**EXERCISE BRIEF**. Up to and including the final line, please copy every line exactly, starting from the one that contains "meting doen met geen" in the material below.

**SOURCE INFORMATION**.
* * * *
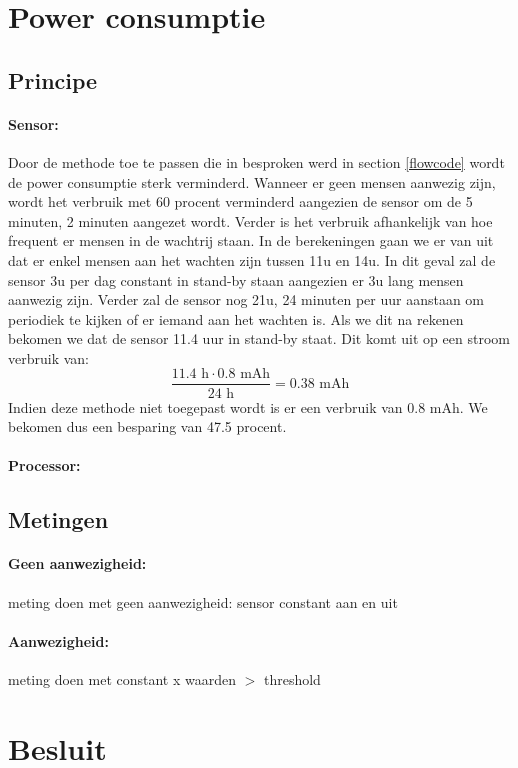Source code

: \documentclass[]{article}
\begin{document}
\section{Power consumptie}

\subsection{Principe}
\paragraph{Sensor: }
Door de methode toe te passen die in besproken werd in section \ref{flowcode} wordt de power consumptie sterk verminderd. Wanneer er geen mensen aanwezig zijn, wordt het verbruik met 60 procent verminderd aangezien de sensor om de 5 minuten, 2 minuten aangezet wordt. Verder is het verbruik afhankelijk van hoe frequent er mensen in de wachtrij staan. In de berekeningen gaan we er van uit dat er enkel mensen aan het wachten zijn tussen 11u en 14u. In dit geval zal de sensor 3u per dag constant in stand-by staan aangezien er 3u lang mensen aanwezig zijn. Verder zal de sensor nog 21u, 24 minuten per uur aanstaan om periodiek te kijken of er iemand aan het wachten is. Als we dit na rekenen bekomen we dat de sensor 11.4 uur in stand-by staat. Dit komt uit op een stroom verbruik van: 
\begin{equation}
	\frac{11.4 \text{ h}\cdot 0.8 \text{ mAh}}{24 \text{ h}} = 0.38 \text{ mAh}
\end{equation}
Indien deze methode niet toegepast wordt is er een verbruik van 0.8 mAh. We bekomen dus een besparing van 47.5 procent. 
\paragraph{Processor: }

\subsection{Metingen}
\paragraph{Geen aanwezigheid: }
meting doen met geen aanwezigheid: sensor constant aan en uit

\paragraph{Aanwezigheid: }
meting doen met constant x waarden $>$ threshold


\section{Besluit }
\end{document}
* * * *
**OUTPUT**.
meting doen met geen aanwezigheid: sensor constant aan en uit

\paragraph{Aanwezigheid: }
meting doen met constant x waarden $>$ threshold


\section{Besluit }
\end{document}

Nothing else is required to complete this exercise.